▶ _Problem details_
Would you please return the lines of the entries below starting at the line that has "Although quite provocative, those" and ending at the line that has "administration interface for", both included, exactly as they are?

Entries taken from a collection
__________

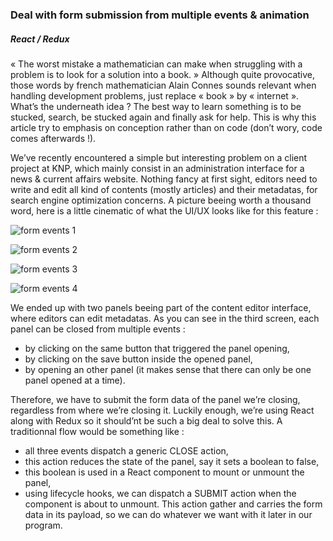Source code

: ### Deal with form submission from multiple events & animation
##### React / Redux

« The worst mistake a mathematician can make when struggling
with a problem is to look for a solution into a book. »
Although quite provocative, those words by french
mathematician Alain Connes sounds relevant when handling
development problems, just replace « book » by « internet ».
What’s the underneath idea ? The best way to learn something
is to be stucked, search, be stucked again and finally ask
for help. This is why this article try to emphasis on
conception rather than on code (don’t wory, code comes
afterwards !).

We’ve recently encountered a simple but interesting problem on
a client project at KNP, which mainly consist in an
administration interface for a news & current affairs website.
Nothing fancy at first sight, editors need to write and edit
all kind of contents (mostly articles) and their metadatas,
for search engine optimization concerns.  A picture beeing
worth a thousand word, here is a little cinematic of what the
UI/UX looks like for this feature :

![form events 1](https://raw.githubusercontent.com/jaljo/articles/master/images/fe_1.png")

![form events 2](https://raw.githubusercontent.com/jaljo/articles/master/images/fe_2.png")

![form events 3](https://raw.githubusercontent.com/jaljo/articles/master/images/fe_3.png")

![form events 4](https://raw.githubusercontent.com/jaljo/articles/master/images/fe_4.png")

We ended up with two panels beeing part of the content editor
interface, where editors can edit metadatas. As you can see in
the third screen, each panel can be closed from multiple
events :
* by clicking on the same button that triggered the panel
  opening,
* by clicking on the save button inside the opened panel,
* by opening an other panel (it makes sense that there can
  only be one panel opened at a time).

Therefore, we have to submit the form data of the panel we’re
closing, regardless from where we’re closing it. Luckily
enough, we’re using React along with Redux so it should’nt be
such a big deal to solve this. A traditionnal flow would be
something like :
* all three events dispatch a generic CLOSE action,
* this action reduces the state of the panel, say it sets a
  boolean to false,
* this boolean is used in a React component to mount or unmount
  the panel,
* using lifecycle hooks, we can dispatch a SUBMIT action when
  the component is about to unmount. This action gather and
  carries the form data in its payload, so we can do whatever we
  want with it later in our program.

__________

▶ _Solved problem_
Although quite provocative, those words by french
mathematician Alain Connes sounds relevant when handling
development problems, just replace « book » by « internet ».
What’s the underneath idea ? The best way to learn something
is to be stucked, search, be stucked again and finally ask
for help. This is why this article try to emphasis on
conception rather than on code (don’t wory, code comes
afterwards !).

We’ve recently encountered a simple but interesting problem on
a client project at KNP, which mainly consist in an
administration interface for a news & current affairs website.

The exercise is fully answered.